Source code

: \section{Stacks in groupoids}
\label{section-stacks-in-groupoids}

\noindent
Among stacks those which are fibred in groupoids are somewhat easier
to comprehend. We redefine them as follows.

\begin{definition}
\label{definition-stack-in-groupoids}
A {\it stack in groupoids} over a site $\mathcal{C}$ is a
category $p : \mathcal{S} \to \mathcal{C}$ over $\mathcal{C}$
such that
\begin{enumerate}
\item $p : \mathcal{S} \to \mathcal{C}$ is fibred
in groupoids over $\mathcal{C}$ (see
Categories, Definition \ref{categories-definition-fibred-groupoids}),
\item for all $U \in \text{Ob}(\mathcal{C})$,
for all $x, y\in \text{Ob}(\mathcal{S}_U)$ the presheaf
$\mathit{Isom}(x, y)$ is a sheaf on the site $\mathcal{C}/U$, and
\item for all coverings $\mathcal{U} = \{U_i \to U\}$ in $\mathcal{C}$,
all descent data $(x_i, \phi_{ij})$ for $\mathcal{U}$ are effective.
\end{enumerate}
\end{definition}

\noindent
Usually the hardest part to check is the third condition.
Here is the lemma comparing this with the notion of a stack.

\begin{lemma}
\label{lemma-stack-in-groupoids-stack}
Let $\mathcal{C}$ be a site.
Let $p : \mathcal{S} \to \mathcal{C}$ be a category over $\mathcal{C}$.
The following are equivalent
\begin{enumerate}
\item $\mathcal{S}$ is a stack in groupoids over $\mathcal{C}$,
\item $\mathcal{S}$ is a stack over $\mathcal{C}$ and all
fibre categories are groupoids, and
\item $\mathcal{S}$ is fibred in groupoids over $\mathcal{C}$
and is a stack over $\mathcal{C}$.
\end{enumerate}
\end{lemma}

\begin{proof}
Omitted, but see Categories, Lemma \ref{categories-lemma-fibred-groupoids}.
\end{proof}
_____
PROBLEM TO SOLVE :: The lines to quote run from the one containing "sheaf on the" through the final line of the material above; please give them exactly, both ends included, and nothing else.

ANSWER TO THIS TASK ::
$\mathit{Isom}(x, y)$ is a sheaf on the site $\mathcal{C}/U$, and
\item for all coverings $\mathcal{U} = \{U_i \to U\}$ in $\mathcal{C}$,
all descent data $(x_i, \phi_{ij})$ for $\mathcal{U}$ are effective.
\end{enumerate}
\end{definition}

\noindent
Usually the hardest part to check is the third condition.
Here is the lemma comparing this with the notion of a stack.

\begin{lemma}
\label{lemma-stack-in-groupoids-stack}
Let $\mathcal{C}$ be a site.
Let $p : \mathcal{S} \to \mathcal{C}$ be a category over $\mathcal{C}$.
The following are equivalent
\begin{enumerate}
\item $\mathcal{S}$ is a stack in groupoids over $\mathcal{C}$,
\item $\mathcal{S}$ is a stack over $\mathcal{C}$ and all
fibre categories are groupoids, and
\item $\mathcal{S}$ is fibred in groupoids over $\mathcal{C}$
and is a stack over $\mathcal{C}$.
\end{enumerate}
\end{lemma}

\begin{proof}
Omitted, but see Categories, Lemma \ref{categories-lemma-fibred-groupoids}.
\end{proof}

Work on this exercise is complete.